* **How to complete this task**: What is expected is a word-for-word copy of all the entries.

- - -

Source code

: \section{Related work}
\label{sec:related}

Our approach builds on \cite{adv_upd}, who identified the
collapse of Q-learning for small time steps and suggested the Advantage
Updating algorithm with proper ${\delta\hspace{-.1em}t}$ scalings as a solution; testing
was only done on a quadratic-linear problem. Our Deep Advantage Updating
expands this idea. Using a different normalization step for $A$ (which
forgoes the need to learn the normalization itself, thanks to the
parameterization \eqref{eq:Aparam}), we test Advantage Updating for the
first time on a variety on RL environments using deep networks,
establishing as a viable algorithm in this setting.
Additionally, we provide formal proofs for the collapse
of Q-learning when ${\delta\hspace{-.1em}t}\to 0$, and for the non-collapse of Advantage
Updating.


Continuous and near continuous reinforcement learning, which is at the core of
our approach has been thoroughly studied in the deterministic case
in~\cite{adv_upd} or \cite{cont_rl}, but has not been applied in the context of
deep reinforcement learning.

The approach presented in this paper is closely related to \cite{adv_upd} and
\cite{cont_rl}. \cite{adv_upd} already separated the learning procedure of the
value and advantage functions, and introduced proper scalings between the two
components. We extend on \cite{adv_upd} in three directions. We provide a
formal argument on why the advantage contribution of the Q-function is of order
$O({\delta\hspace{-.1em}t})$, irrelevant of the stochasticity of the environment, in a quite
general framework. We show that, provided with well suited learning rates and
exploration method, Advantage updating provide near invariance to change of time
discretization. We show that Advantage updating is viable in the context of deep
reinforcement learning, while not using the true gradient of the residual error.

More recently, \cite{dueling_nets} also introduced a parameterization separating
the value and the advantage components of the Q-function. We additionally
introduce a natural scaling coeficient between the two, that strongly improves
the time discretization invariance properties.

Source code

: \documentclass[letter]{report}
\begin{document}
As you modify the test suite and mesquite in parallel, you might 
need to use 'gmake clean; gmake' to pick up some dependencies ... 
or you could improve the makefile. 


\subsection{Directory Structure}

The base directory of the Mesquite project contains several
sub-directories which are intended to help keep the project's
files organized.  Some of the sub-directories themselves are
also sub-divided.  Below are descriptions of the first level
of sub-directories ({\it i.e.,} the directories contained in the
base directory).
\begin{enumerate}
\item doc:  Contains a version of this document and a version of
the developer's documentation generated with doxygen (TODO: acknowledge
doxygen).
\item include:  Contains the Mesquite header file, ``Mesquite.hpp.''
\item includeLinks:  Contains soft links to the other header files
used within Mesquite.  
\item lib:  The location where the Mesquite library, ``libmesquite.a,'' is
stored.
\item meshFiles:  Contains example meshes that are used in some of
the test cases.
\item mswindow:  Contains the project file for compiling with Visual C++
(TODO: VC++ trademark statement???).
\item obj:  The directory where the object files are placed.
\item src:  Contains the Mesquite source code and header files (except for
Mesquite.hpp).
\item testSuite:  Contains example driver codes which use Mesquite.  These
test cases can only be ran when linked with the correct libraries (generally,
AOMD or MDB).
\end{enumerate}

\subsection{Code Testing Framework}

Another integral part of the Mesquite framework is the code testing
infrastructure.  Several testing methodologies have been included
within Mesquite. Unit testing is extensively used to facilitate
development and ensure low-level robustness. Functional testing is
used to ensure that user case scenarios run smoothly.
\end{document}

- - -

* **Solved exercise**:
Source code

: \section{Related work}
\label{sec:related}

Our approach builds on \cite{adv_upd}, who identified the
collapse of Q-learning for small time steps and suggested the Advantage
Updating algorithm with proper ${\delta\hspace{-.1em}t}$ scalings as a solution; testing
was only done on a quadratic-linear problem. Our Deep Advantage Updating
expands this idea. Using a different normalization step for $A$ (which
forgoes the need to learn the normalization itself, thanks to the
parameterization \eqref{eq:Aparam}), we test Advantage Updating for the
first time on a variety on RL environments using deep networks,
establishing as a viable algorithm in this setting.
Additionally, we provide formal proofs for the collapse
of Q-learning when ${\delta\hspace{-.1em}t}\to 0$, and for the non-collapse of Advantage
Updating.


Continuous and near continuous reinforcement learning, which is at the core of
our approach has been thoroughly studied in the deterministic case
in~\cite{adv_upd} or \cite{cont_rl}, but has not been applied in the context of
deep reinforcement learning.

The approach presented in this paper is closely related to \cite{adv_upd} and
\cite{cont_rl}. \cite{adv_upd} already separated the learning procedure of the
value and advantage functions, and introduced proper scalings between the two
components. We extend on \cite{adv_upd} in three directions. We provide a
formal argument on why the advantage contribution of the Q-function is of order
$O({\delta\hspace{-.1em}t})$, irrelevant of the stochasticity of the environment, in a quite
general framework. We show that, provided with well suited learning rates and
exploration method, Advantage updating provide near invariance to change of time
discretization. We show that Advantage updating is viable in the context of deep
reinforcement learning, while not using the true gradient of the residual error.

More recently, \cite{dueling_nets} also introduced a parameterization separating
the value and the advantage components of the Q-function. We additionally
introduce a natural scaling coeficient between the two, that strongly improves
the time discretization invariance properties.

Source code

: \documentclass[letter]{report}
\begin{document}
As you modify the test suite and mesquite in parallel, you might 
need to use 'gmake clean; gmake' to pick up some dependencies ... 
or you could improve the makefile. 


\subsection{Directory Structure}

The base directory of the Mesquite project contains several
sub-directories which are intended to help keep the project's
files organized.  Some of the sub-directories themselves are
also sub-divided.  Below are descriptions of the first level
of sub-directories ({\it i.e.,} the directories contained in the
base directory).
\begin{enumerate}
\item doc:  Contains a version of this document and a version of
the developer's documentation generated with doxygen (TODO: acknowledge
doxygen).
\item include:  Contains the Mesquite header file, ``Mesquite.hpp.''
\item includeLinks:  Contains soft links to the other header files
used within Mesquite.  
\item lib:  The location where the Mesquite library, ``libmesquite.a,'' is
stored.
\item meshFiles:  Contains example meshes that are used in some of
the test cases.
\item mswindow:  Contains the project file for compiling with Visual C++
(TODO: VC++ trademark statement???).
\item obj:  The directory where the object files are placed.
\item src:  Contains the Mesquite source code and header files (except for
Mesquite.hpp).
\item testSuite:  Contains example driver codes which use Mesquite.  These
test cases can only be ran when linked with the correct libraries (generally,
AOMD or MDB).
\end{enumerate}

\subsection{Code Testing Framework}

Another integral part of the Mesquite framework is the code testing
infrastructure.  Several testing methodologies have been included
within Mesquite. Unit testing is extensively used to facilitate
development and ensure low-level robustness. Functional testing is
used to ensure that user case scenarios run smoothly.
\end{document}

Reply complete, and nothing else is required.